EXERCISE PROMPT =
Word for word, repeat each line of the listing below.

INPUT RECORDS =
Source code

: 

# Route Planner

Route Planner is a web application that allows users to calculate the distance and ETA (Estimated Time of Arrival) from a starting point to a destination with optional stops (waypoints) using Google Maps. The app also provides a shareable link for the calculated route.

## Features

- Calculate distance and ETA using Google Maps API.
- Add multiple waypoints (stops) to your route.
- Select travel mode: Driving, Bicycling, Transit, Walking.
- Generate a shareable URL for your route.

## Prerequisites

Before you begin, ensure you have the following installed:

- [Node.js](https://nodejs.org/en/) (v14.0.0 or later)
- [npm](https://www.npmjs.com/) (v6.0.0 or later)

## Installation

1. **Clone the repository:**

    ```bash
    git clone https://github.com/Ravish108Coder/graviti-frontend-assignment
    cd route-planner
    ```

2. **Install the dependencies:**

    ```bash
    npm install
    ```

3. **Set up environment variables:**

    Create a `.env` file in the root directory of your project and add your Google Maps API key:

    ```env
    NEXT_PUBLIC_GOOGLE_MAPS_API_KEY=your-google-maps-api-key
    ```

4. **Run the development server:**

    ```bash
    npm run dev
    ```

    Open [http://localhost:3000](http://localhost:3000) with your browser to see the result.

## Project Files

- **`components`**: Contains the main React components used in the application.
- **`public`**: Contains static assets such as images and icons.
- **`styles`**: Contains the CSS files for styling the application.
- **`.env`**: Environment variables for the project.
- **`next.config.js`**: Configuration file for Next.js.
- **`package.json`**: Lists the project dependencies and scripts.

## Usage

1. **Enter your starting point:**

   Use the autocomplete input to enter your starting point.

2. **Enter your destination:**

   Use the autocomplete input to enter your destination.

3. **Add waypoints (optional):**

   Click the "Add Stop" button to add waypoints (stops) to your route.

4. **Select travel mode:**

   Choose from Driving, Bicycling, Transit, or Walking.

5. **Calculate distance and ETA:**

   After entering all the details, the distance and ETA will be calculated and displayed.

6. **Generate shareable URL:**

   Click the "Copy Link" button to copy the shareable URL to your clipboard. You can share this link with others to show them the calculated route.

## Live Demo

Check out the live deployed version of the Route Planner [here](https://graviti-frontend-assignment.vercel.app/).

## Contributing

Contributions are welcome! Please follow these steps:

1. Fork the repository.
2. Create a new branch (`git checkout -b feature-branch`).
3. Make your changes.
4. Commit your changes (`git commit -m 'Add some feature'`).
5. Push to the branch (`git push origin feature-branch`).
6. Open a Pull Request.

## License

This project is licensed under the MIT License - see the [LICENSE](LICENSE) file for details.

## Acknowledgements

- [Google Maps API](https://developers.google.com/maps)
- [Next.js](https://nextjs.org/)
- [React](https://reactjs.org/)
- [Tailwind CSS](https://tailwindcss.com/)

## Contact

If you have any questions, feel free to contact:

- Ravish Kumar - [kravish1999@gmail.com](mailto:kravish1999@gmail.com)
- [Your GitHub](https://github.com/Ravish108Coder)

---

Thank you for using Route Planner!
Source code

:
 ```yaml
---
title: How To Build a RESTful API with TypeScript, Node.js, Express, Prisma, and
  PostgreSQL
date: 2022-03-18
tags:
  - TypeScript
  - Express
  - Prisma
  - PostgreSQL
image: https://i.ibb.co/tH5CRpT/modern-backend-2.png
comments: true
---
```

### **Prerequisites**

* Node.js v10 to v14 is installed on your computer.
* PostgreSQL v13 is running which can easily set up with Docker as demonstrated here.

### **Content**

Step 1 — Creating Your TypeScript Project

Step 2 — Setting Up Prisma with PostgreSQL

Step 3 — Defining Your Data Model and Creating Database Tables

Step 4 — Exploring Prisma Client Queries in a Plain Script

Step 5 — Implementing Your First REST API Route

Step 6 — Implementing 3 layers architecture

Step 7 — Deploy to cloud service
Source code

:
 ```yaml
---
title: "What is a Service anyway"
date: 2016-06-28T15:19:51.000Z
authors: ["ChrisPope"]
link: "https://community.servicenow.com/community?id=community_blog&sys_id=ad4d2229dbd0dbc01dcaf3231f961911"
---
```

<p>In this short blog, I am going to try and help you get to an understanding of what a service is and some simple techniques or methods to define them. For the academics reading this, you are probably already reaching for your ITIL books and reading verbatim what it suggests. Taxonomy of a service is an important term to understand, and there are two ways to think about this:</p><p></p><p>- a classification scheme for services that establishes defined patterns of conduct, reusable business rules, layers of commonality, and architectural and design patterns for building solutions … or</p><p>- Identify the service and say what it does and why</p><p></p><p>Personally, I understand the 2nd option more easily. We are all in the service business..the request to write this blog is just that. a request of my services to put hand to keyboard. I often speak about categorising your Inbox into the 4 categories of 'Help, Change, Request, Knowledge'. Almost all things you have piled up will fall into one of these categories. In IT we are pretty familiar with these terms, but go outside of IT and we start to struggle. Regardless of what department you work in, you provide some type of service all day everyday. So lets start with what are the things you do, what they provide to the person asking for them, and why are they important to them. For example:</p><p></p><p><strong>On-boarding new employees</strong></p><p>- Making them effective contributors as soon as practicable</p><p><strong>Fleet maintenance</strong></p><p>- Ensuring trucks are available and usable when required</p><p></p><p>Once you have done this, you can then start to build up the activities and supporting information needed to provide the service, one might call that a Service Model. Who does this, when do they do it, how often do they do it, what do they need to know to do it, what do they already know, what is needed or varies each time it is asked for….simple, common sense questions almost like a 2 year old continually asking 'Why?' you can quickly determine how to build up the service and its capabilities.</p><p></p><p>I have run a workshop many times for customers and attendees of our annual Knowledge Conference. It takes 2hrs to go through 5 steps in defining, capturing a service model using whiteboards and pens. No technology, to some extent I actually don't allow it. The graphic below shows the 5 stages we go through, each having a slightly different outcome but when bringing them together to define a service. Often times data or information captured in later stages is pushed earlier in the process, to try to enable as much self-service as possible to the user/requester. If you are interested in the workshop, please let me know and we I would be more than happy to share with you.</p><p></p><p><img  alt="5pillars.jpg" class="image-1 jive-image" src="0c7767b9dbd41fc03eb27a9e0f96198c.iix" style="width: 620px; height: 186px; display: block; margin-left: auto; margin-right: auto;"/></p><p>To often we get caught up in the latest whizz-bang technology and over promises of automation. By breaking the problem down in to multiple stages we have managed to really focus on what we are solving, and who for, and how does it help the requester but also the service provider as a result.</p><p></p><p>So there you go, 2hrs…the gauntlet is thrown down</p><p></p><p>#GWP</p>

SOLUTION FOR THIS PROBLEM =
Source code

: 

# Route Planner

Route Planner is a web application that allows users to calculate the distance and ETA (Estimated Time of Arrival) from a starting point to a destination with optional stops (waypoints) using Google Maps. The app also provides a shareable link for the calculated route.

## Features

- Calculate distance and ETA using Google Maps API.
- Add multiple waypoints (stops) to your route.
- Select travel mode: Driving, Bicycling, Transit, Walking.
- Generate a shareable URL for your route.

## Prerequisites

Before you begin, ensure you have the following installed:

- [Node.js](https://nodejs.org/en/) (v14.0.0 or later)
- [npm](https://www.npmjs.com/) (v6.0.0 or later)

## Installation

1. **Clone the repository:**

    ```bash
    git clone https://github.com/Ravish108Coder/graviti-frontend-assignment
    cd route-planner
    ```

2. **Install the dependencies:**

    ```bash
    npm install
    ```

3. **Set up environment variables:**

    Create a `.env` file in the root directory of your project and add your Google Maps API key:

    ```env
    NEXT_PUBLIC_GOOGLE_MAPS_API_KEY=your-google-maps-api-key
    ```

4. **Run the development server:**

    ```bash
    npm run dev
    ```

    Open [http://localhost:3000](http://localhost:3000) with your browser to see the result.

## Project Files

- **`components`**: Contains the main React components used in the application.
- **`public`**: Contains static assets such as images and icons.
- **`styles`**: Contains the CSS files for styling the application.
- **`.env`**: Environment variables for the project.
- **`next.config.js`**: Configuration file for Next.js.
- **`package.json`**: Lists the project dependencies and scripts.

## Usage

1. **Enter your starting point:**

   Use the autocomplete input to enter your starting point.

2. **Enter your destination:**

   Use the autocomplete input to enter your destination.

3. **Add waypoints (optional):**

   Click the "Add Stop" button to add waypoints (stops) to your route.

4. **Select travel mode:**

   Choose from Driving, Bicycling, Transit, or Walking.

5. **Calculate distance and ETA:**

   After entering all the details, the distance and ETA will be calculated and displayed.

6. **Generate shareable URL:**

   Click the "Copy Link" button to copy the shareable URL to your clipboard. You can share this link with others to show them the calculated route.

## Live Demo

Check out the live deployed version of the Route Planner [here](https://graviti-frontend-assignment.vercel.app/).

## Contributing

Contributions are welcome! Please follow these steps:

1. Fork the repository.
2. Create a new branch (`git checkout -b feature-branch`).
3. Make your changes.
4. Commit your changes (`git commit -m 'Add some feature'`).
5. Push to the branch (`git push origin feature-branch`).
6. Open a Pull Request.

## License

This project is licensed under the MIT License - see the [LICENSE](LICENSE) file for details.

## Acknowledgements

- [Google Maps API](https://developers.google.com/maps)
- [Next.js](https://nextjs.org/)
- [React](https://reactjs.org/)
- [Tailwind CSS](https://tailwindcss.com/)

## Contact

If you have any questions, feel free to contact:

- Ravish Kumar - [kravish1999@gmail.com](mailto:kravish1999@gmail.com)
- [Your GitHub](https://github.com/Ravish108Coder)

---

Thank you for using Route Planner!
Source code

:
 ```yaml
---
title: How To Build a RESTful API with TypeScript, Node.js, Express, Prisma, and
  PostgreSQL
date: 2022-03-18
tags:
  - TypeScript
  - Express
  - Prisma
  - PostgreSQL
image: https://i.ibb.co/tH5CRpT/modern-backend-2.png
comments: true
---
```

### **Prerequisites**

* Node.js v10 to v14 is installed on your computer.
* PostgreSQL v13 is running which can easily set up with Docker as demonstrated here.

### **Content**

Step 1 — Creating Your TypeScript Project

Step 2 — Setting Up Prisma with PostgreSQL

Step 3 — Defining Your Data Model and Creating Database Tables

Step 4 — Exploring Prisma Client Queries in a Plain Script

Step 5 — Implementing Your First REST API Route

Step 6 — Implementing 3 layers architecture

Step 7 — Deploy to cloud service
Source code

:
 ```yaml
---
title: "What is a Service anyway"
date: 2016-06-28T15:19:51.000Z
authors: ["ChrisPope"]
link: "https://community.servicenow.com/community?id=community_blog&sys_id=ad4d2229dbd0dbc01dcaf3231f961911"
---
```

<p>In this short blog, I am going to try and help you get to an understanding of what a service is and some simple techniques or methods to define them. For the academics reading this, you are probably already reaching for your ITIL books and reading verbatim what it suggests. Taxonomy of a service is an important term to understand, and there are two ways to think about this:</p><p></p><p>- a classification scheme for services that establishes defined patterns of conduct, reusable business rules, layers of commonality, and architectural and design patterns for building solutions … or</p><p>- Identify the service and say what it does and why</p><p></p><p>Personally, I understand the 2nd option more easily. We are all in the service business..the request to write this blog is just that. a request of my services to put hand to keyboard. I often speak about categorising your Inbox into the 4 categories of 'Help, Change, Request, Knowledge'. Almost all things you have piled up will fall into one of these categories. In IT we are pretty familiar with these terms, but go outside of IT and we start to struggle. Regardless of what department you work in, you provide some type of service all day everyday. So lets start with what are the things you do, what they provide to the person asking for them, and why are they important to them. For example:</p><p></p><p><strong>On-boarding new employees</strong></p><p>- Making them effective contributors as soon as practicable</p><p><strong>Fleet maintenance</strong></p><p>- Ensuring trucks are available and usable when required</p><p></p><p>Once you have done this, you can then start to build up the activities and supporting information needed to provide the service, one might call that a Service Model. Who does this, when do they do it, how often do they do it, what do they need to know to do it, what do they already know, what is needed or varies each time it is asked for….simple, common sense questions almost like a 2 year old continually asking 'Why?' you can quickly determine how to build up the service and its capabilities.</p><p></p><p>I have run a workshop many times for customers and attendees of our annual Knowledge Conference. It takes 2hrs to go through 5 steps in defining, capturing a service model using whiteboards and pens. No technology, to some extent I actually don't allow it. The graphic below shows the 5 stages we go through, each having a slightly different outcome but when bringing them together to define a service. Often times data or information captured in later stages is pushed earlier in the process, to try to enable as much self-service as possible to the user/requester. If you are interested in the workshop, please let me know and we I would be more than happy to share with you.</p><p></p><p><img  alt="5pillars.jpg" class="image-1 jive-image" src="0c7767b9dbd41fc03eb27a9e0f96198c.iix" style="width: 620px; height: 186px; display: block; margin-left: auto; margin-right: auto;"/></p><p>To often we get caught up in the latest whizz-bang technology and over promises of automation. By breaking the problem down in to multiple stages we have managed to really focus on what we are solving, and who for, and how does it help the requester but also the service provider as a result.</p><p></p><p>So there you go, 2hrs…the gauntlet is thrown down</p><p></p><p>#GWP</p>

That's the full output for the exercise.